Entries shown Start Marker

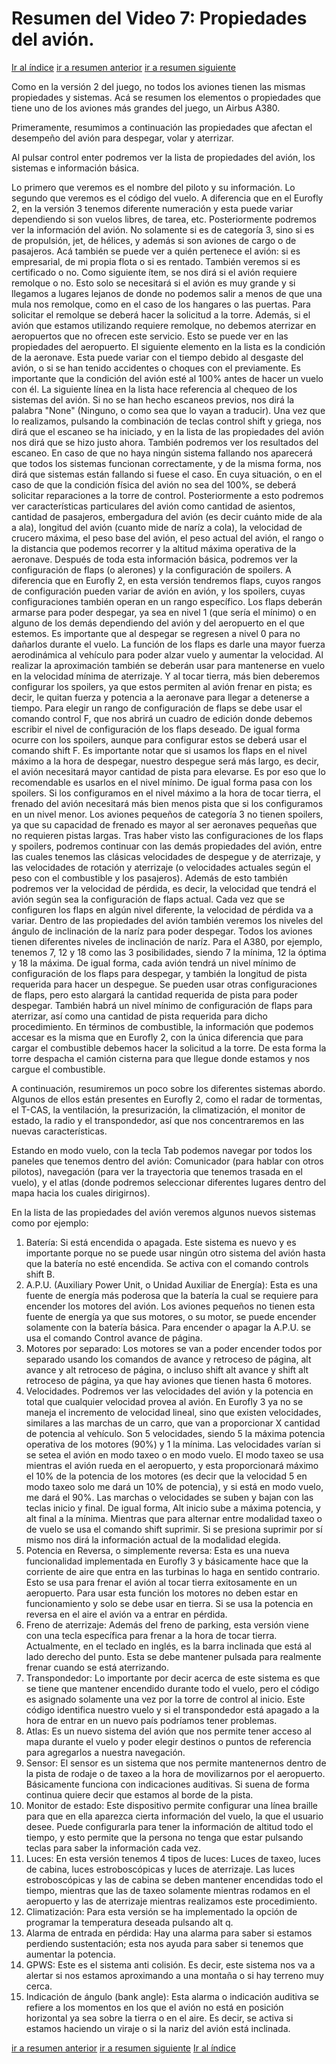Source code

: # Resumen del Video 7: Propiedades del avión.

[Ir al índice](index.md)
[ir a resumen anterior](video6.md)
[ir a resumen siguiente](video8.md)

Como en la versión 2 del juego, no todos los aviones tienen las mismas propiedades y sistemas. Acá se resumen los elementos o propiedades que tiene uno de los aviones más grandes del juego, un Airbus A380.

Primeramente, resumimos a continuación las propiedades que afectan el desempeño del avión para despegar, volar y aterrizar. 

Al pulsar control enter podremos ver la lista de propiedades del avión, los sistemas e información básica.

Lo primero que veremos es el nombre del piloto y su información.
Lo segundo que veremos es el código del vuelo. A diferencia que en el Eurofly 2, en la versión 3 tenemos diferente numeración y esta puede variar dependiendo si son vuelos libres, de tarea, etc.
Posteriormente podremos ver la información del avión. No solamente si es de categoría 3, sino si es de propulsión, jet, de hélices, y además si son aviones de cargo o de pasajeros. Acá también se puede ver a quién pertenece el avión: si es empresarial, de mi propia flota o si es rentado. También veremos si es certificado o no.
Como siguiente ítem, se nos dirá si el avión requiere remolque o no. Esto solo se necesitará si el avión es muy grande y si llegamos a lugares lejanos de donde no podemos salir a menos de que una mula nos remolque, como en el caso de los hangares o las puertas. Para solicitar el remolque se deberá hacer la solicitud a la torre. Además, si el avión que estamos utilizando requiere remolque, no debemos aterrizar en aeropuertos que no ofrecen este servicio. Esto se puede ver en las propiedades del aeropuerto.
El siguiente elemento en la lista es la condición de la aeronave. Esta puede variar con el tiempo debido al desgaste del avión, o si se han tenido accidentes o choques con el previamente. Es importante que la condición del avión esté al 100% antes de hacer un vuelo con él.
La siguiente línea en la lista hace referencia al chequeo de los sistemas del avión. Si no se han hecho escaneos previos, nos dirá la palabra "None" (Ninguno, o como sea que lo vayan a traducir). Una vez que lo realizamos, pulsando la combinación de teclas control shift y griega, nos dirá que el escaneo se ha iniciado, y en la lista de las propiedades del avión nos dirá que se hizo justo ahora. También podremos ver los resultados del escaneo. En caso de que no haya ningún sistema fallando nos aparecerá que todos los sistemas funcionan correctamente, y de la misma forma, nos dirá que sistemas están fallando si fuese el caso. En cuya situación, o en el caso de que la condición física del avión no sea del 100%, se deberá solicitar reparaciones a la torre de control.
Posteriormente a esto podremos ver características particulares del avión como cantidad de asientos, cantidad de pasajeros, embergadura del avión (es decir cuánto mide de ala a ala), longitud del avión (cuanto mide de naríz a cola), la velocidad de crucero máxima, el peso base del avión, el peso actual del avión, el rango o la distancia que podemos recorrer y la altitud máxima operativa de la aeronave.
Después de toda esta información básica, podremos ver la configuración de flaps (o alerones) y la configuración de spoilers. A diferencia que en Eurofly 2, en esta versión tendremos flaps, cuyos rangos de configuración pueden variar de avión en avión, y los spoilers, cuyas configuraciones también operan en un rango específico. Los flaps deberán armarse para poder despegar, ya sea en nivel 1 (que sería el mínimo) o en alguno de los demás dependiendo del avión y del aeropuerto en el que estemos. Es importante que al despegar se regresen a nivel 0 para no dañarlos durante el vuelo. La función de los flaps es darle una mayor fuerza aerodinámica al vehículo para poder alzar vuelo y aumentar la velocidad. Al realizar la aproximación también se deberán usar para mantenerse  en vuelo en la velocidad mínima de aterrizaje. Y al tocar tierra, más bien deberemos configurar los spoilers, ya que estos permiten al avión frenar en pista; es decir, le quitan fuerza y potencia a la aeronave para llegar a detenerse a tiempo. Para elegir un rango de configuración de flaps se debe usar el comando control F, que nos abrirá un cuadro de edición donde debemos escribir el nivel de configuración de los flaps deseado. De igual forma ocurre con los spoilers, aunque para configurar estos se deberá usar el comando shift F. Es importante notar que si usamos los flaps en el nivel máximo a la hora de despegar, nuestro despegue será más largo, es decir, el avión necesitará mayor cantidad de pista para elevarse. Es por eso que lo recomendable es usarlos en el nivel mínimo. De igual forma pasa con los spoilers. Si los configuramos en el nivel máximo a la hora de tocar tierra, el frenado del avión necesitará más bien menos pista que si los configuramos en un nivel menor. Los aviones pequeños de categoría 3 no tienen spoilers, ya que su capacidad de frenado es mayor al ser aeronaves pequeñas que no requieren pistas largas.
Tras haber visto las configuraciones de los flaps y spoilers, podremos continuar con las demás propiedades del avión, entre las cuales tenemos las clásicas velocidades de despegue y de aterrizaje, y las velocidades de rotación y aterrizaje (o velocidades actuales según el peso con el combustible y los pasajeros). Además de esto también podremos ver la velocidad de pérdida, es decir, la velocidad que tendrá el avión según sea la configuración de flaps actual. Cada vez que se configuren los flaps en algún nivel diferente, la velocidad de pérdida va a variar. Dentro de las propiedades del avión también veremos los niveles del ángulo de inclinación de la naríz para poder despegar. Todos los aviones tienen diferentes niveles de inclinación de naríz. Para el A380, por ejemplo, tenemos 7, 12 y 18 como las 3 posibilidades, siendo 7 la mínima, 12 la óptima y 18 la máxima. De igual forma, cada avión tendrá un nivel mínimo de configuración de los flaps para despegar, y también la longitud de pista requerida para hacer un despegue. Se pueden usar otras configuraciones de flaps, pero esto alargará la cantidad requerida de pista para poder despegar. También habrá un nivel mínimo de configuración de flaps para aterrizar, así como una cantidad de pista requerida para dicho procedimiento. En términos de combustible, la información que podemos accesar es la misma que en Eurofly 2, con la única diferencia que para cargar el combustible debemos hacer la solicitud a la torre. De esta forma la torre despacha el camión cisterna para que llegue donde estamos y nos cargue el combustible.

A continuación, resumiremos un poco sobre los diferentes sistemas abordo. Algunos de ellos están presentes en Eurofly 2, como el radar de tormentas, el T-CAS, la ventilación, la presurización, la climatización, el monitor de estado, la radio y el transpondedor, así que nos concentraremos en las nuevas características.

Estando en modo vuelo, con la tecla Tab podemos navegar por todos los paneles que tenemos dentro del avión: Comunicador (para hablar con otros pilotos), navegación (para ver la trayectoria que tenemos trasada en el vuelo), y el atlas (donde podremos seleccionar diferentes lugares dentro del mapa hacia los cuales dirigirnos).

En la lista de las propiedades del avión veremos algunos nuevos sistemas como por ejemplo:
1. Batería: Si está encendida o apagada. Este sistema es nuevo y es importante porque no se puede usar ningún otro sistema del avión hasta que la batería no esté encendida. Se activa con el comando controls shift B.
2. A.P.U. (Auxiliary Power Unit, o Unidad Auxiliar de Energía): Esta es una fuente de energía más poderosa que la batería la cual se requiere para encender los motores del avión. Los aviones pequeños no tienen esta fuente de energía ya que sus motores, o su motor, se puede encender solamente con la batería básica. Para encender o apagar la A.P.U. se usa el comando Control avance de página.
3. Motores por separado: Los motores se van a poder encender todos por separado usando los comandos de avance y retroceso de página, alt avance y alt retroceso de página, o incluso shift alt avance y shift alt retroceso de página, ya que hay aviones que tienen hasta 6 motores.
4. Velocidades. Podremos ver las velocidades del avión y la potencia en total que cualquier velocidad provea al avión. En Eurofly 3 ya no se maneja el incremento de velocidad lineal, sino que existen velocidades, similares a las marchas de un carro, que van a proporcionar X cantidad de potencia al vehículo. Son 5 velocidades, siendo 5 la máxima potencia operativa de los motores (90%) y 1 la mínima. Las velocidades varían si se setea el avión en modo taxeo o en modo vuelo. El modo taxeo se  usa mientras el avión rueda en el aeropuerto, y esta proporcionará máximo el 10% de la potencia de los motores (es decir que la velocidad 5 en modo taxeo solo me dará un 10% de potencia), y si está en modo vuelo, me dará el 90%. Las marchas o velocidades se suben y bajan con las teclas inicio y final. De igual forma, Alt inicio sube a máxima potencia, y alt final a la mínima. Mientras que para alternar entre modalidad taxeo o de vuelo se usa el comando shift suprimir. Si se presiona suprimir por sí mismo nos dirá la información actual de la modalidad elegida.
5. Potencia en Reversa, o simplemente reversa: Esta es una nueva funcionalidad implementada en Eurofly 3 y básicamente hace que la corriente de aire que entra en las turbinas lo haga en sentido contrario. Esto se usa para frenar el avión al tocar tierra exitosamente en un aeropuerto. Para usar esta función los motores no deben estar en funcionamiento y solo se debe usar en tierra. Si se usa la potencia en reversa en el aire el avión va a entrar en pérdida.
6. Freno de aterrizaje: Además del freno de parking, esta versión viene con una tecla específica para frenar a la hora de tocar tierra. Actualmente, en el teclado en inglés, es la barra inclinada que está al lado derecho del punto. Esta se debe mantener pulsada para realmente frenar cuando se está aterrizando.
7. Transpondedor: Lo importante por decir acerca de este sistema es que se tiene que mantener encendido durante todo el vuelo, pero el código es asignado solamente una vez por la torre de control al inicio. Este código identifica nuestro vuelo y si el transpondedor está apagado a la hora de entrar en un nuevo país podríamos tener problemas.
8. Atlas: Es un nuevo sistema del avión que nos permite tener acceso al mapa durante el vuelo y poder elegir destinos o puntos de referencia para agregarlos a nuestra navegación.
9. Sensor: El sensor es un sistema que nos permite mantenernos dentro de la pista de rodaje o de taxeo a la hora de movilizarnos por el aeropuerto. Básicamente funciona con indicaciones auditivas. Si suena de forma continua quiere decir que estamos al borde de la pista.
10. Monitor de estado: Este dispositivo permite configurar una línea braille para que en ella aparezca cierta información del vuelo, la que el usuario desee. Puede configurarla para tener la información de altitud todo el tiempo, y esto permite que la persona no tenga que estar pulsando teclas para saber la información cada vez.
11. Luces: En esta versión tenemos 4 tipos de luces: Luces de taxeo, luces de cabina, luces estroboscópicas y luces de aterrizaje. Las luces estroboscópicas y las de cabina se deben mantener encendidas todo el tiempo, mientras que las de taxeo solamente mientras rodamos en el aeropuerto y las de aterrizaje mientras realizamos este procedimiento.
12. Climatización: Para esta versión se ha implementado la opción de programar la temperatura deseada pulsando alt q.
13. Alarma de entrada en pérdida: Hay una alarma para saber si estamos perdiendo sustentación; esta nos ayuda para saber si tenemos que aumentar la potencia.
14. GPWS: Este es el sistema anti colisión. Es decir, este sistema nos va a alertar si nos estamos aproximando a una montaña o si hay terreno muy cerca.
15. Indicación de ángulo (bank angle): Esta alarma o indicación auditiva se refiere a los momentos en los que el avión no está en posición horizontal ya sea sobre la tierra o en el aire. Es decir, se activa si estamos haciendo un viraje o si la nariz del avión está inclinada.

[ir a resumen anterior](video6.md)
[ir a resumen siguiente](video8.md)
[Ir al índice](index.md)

Entries shown End Marker

_Requirement_.
Output the data above exactly, beginning at its first line and ending with the line that holds "Posteriormente podremos ver". Leave out the pictures and add nothing.

_Reply_.
Source code

: # Resumen del Video 7: Propiedades del avión.

[Ir al índice](index.md)
[ir a resumen anterior](video6.md)
[ir a resumen siguiente](video8.md)

Como en la versión 2 del juego, no todos los aviones tienen las mismas propiedades y sistemas. Acá se resumen los elementos o propiedades que tiene uno de los aviones más grandes del juego, un Airbus A380.

Primeramente, resumimos a continuación las propiedades que afectan el desempeño del avión para despegar, volar y aterrizar. 

Al pulsar control enter podremos ver la lista de propiedades del avión, los sistemas e información básica.

Lo primero que veremos es el nombre del piloto y su información.
Lo segundo que veremos es el código del vuelo. A diferencia que en el Eurofly 2, en la versión 3 tenemos diferente numeración y esta puede variar dependiendo si son vuelos libres, de tarea, etc.
Posteriormente podremos ver la información del avión. No solamente si es de categoría 3, sino si es de propulsión, jet, de hélices, y además si son aviones de cargo o de pasajeros. Acá también se puede ver a quién pertenece el avión: si es empresarial, de mi propia flota o si es rentado. También veremos si es certificado o no.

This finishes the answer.